Another oral strategy is to encapsulate monoclonal antibodies into pills that will cross the gastric mucosa and be absorbed, said Dr. Blauvelt.
“The company working on this has invented ‘robotic pills,’ where they put biologics into pill form. These are digested. Then a little robot mechanism is activated, and the actual drug is injected through the gut wall via a mini ‘digestible needle,’ so the monoclonal antibody, which normally would not get across the gut lining, can get across and into the bloodstream.”
High-Dose Knockout Therapy
Then there is the concept of “hard hit early,” according to Dr. Blauvelt.

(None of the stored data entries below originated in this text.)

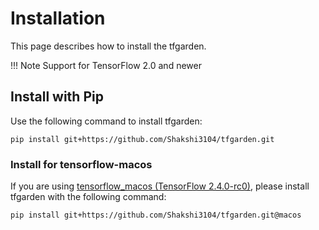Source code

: # Installation

This page describes how to install the tfgarden.

!!! Note
    Support for TensorFlow 2.0 and newer

## Install with Pip

Use the following command to install tfgarden:

```shell
pip install git+https://github.com/Shakshi3104/tfgarden.git
```

### Install for tensorflow-macos

If you are using [tensorflow_macos (TensorFlow 2.4.0-rc0)](https://github.com/apple/tensorflow_macos), please install tfgarden with the following command:

```shell
pip install git+https://github.com/Shakshi3104/tfgarden.git@macos
```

“This means we’re trying to use high doses of biologics at earlier stages of psoriasis. Hopefully, we may see some long-term remissions and possible cures if we treat patients in this manner.”
Case-in-point, an ongoing clinical trial at Oregon Medical Research Center (ClinicalTrials.gov Identifier: NCT05283135) where Dr. Blauvelt and colleagues are using high induction doses of risankizumab (Skyrizi, Abbvie) to knockout psoriasis, he said.
Disclosures: Dr. Blauvelt has served as a speaker (received honoraria) for AbbVie, Bristol-Myers Squibb, Eli Lilly and Company, Pfizer, Regeneron, and Sanofi, served as a scientific adviser (received honoraria) for AbbVie, Abcentra, Aclaris, Affibody, Aligos, Almirall, Alumis, Amgen, Anaptysbio, Apogee, Arcutis, Arena, Aslan, Athenex, Bluefin Biomedicine, Boehringer Ingelheim, Bristol-Myers Squibb, Cara Therapeutics, Dermavant, EcoR1, Eli Lilly and Company, Escient, Evelo, Evommune, Forte, Galderma, HighlightII Pharma, Incyte, InnoventBio, Janssen, Landos, Leo, Merck, Novartis, Pfizer, Rani, Rapt, Regeneron, Sanofi Genzyme, Spherix Global Insights, Sun Pharma, TLL Pharmaceutical, TrialSpark, UCB Pharma, Union, Vibliome, and Xencor, and has acted as a clinical study investigator (institution has received clinical study funds) for AbbVie, Acelyrin, Allakos, Almirall, Alumis, Amgen, Arcutis, Athenex, Boehringer Ingelheim, Bristol-Myers Squibb, Concert, Dermavant, Eli Lilly and Company, Evelo, Evommune, Galderma, Incyte, Janssen, Leo, Merck, Novartis, Pfizer, Regeneron, Sun Pharma, UCB Pharma, and Ventyx.